--- Exercise requirements ---
For each line below that holds the word "validating", make a copy.

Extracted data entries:
^^^^^^^^^^^^^^^^

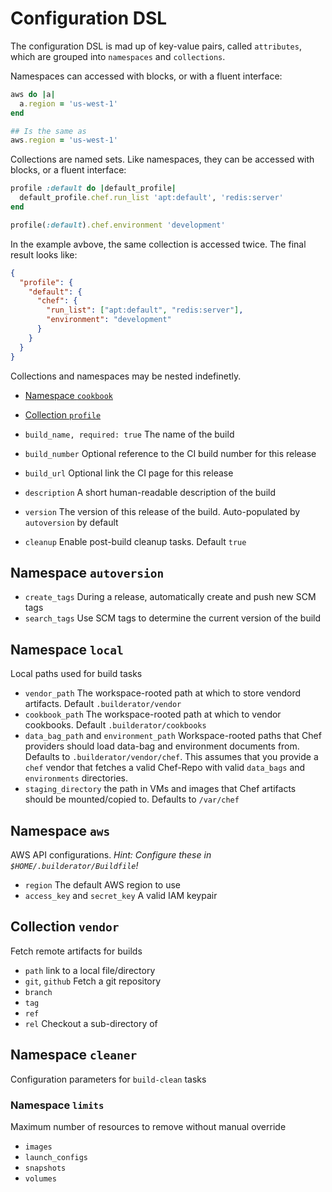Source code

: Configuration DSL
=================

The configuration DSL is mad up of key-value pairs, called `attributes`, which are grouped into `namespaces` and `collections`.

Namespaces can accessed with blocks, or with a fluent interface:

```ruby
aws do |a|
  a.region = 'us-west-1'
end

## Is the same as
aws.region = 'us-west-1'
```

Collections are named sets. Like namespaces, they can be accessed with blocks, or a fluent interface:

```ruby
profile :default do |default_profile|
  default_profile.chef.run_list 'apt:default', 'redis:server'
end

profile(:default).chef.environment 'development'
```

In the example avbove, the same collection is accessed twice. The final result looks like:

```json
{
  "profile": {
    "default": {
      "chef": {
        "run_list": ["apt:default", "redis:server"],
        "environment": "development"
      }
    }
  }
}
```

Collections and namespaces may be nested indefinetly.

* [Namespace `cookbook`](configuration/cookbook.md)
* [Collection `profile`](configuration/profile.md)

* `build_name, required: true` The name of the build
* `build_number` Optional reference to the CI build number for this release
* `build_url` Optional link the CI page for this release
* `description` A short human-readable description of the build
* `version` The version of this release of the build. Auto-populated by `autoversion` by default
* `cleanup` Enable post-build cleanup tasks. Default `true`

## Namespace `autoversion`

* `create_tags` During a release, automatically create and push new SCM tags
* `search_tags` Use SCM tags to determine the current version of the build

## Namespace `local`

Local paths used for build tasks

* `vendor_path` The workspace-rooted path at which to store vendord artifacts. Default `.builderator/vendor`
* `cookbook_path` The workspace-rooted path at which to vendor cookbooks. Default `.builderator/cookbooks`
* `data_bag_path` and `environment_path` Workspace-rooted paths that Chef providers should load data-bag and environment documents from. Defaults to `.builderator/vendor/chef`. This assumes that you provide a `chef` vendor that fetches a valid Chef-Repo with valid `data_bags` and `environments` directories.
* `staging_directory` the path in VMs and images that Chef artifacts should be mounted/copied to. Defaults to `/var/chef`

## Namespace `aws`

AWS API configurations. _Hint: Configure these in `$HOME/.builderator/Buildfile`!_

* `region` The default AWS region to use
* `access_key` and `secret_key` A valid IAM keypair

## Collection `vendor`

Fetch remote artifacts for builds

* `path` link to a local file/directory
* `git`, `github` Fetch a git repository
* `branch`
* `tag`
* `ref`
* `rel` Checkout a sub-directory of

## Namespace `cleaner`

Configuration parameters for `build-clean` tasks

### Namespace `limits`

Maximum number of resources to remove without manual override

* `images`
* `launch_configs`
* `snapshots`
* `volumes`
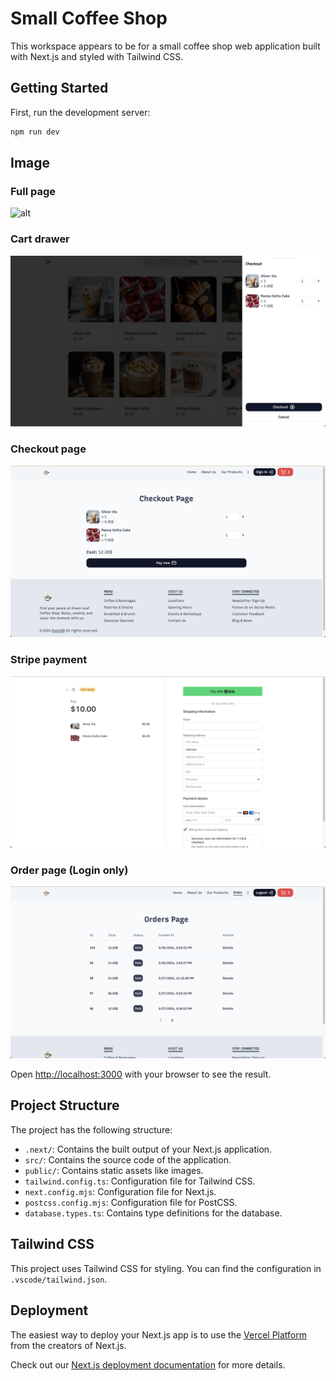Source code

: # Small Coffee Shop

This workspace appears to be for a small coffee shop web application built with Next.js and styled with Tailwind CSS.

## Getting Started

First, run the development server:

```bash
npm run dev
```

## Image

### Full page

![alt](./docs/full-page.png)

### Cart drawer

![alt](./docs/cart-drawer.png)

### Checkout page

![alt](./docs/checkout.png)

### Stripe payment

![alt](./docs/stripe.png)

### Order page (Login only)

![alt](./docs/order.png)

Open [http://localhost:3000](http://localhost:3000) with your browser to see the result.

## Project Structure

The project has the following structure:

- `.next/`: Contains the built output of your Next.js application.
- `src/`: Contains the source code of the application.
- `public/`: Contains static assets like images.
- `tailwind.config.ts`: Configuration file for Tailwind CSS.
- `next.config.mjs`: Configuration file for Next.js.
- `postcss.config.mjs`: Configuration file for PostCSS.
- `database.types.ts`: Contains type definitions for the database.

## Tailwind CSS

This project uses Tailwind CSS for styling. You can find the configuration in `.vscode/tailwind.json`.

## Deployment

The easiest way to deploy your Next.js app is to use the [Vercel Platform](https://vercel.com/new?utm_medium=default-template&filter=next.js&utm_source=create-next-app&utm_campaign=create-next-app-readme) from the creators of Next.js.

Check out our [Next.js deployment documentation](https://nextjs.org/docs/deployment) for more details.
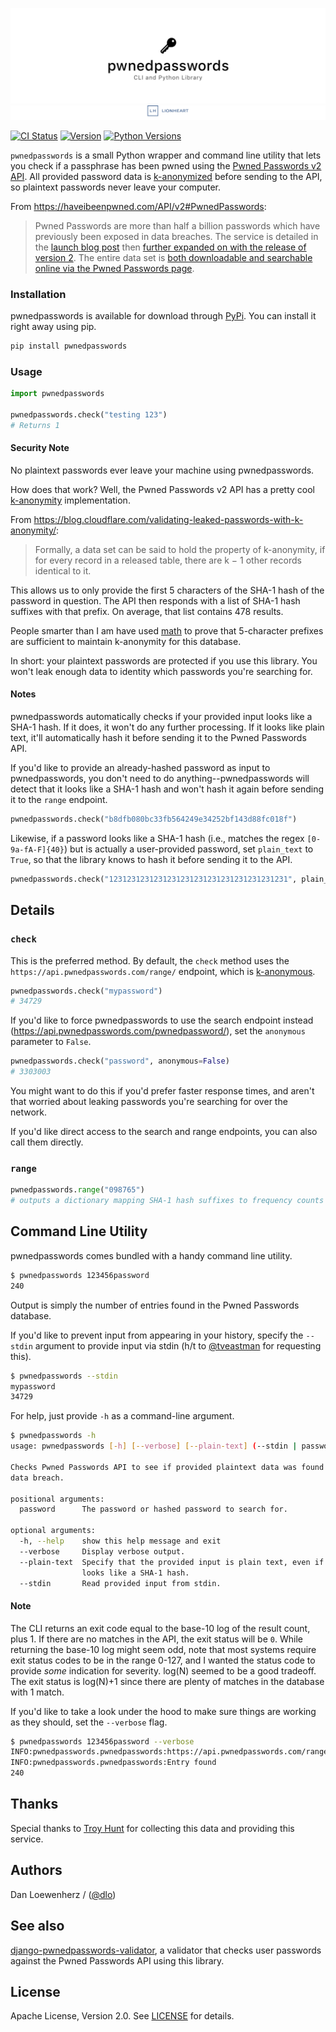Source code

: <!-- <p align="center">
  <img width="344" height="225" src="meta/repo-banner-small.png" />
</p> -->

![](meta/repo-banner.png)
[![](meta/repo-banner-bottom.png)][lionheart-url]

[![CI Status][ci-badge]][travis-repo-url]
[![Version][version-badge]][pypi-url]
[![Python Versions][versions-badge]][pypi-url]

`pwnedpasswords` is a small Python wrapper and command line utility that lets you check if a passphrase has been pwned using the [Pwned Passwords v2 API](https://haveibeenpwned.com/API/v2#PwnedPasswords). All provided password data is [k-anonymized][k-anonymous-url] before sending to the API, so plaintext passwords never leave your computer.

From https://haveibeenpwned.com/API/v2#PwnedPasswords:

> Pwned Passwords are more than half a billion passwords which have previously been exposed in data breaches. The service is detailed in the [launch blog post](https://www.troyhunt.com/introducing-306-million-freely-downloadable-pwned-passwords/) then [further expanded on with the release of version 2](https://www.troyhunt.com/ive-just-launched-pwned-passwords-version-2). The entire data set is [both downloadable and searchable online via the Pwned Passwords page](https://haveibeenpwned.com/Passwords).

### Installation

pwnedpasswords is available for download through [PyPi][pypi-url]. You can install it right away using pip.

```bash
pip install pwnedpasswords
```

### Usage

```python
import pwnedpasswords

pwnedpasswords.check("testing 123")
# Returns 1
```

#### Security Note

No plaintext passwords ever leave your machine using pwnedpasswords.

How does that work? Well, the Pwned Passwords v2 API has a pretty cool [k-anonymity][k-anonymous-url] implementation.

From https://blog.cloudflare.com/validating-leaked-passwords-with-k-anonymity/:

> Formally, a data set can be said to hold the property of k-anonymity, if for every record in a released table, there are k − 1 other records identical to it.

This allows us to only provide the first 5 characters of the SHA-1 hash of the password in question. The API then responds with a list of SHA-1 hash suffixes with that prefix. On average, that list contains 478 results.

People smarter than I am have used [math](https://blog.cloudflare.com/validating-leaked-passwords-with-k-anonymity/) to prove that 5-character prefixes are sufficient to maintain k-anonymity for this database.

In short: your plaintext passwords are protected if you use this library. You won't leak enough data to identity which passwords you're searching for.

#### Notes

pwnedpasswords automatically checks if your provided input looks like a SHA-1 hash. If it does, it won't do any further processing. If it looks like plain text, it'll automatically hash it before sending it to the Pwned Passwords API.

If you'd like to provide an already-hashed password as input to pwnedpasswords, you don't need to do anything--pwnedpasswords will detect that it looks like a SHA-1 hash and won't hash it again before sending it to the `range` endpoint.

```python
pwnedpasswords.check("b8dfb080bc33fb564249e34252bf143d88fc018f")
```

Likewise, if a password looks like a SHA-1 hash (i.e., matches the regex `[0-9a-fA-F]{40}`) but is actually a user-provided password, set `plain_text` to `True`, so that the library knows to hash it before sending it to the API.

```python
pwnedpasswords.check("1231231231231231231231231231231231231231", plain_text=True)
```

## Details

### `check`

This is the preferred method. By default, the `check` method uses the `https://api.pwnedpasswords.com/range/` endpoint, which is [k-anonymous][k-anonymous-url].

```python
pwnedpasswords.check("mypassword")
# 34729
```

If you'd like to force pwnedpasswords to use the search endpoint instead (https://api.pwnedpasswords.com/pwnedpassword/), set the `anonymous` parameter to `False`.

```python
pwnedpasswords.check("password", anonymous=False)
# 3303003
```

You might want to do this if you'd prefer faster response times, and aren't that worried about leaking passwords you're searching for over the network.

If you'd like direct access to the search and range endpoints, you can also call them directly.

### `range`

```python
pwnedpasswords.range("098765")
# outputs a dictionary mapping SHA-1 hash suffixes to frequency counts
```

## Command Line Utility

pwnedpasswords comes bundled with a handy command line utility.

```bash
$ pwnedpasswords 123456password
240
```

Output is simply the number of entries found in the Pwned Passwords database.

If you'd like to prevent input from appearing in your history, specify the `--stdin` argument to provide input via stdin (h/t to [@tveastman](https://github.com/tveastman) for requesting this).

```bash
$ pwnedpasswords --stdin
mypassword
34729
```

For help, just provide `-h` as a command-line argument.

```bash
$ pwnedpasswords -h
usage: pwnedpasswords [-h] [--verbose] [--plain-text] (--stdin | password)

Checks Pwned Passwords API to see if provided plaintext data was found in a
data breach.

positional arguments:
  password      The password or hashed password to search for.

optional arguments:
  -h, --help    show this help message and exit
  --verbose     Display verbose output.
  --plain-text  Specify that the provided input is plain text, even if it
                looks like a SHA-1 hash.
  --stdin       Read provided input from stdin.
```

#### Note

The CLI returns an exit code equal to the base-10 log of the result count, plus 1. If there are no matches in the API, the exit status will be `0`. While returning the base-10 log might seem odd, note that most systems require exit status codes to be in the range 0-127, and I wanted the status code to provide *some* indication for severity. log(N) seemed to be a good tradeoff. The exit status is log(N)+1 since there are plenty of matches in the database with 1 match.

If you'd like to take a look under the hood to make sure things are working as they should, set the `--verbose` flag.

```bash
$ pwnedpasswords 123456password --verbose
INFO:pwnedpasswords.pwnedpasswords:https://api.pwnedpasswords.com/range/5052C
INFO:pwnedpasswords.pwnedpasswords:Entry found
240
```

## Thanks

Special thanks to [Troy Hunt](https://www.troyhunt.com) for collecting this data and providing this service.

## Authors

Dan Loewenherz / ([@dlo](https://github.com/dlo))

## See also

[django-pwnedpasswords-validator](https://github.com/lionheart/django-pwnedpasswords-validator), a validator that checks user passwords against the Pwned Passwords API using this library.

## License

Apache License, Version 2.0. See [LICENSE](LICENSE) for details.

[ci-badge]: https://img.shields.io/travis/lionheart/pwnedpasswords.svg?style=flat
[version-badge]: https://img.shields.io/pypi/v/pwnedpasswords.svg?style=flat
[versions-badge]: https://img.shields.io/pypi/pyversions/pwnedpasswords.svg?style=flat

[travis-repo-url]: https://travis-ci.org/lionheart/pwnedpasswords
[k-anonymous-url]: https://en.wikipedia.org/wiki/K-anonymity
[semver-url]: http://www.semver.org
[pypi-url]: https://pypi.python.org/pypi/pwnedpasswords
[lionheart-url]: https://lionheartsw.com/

^^^^^^^^^^^^^^^^

--- Response to this task ---
From https://blog.cloudflare.com/validating-leaked-passwords-with-k-anonymity/:
People smarter than I am have used [math](https://blog.cloudflare.com/validating-leaked-passwords-with-k-anonymity/) to prove that 5-character prefixes are sufficient to maintain k-anonymity for this database.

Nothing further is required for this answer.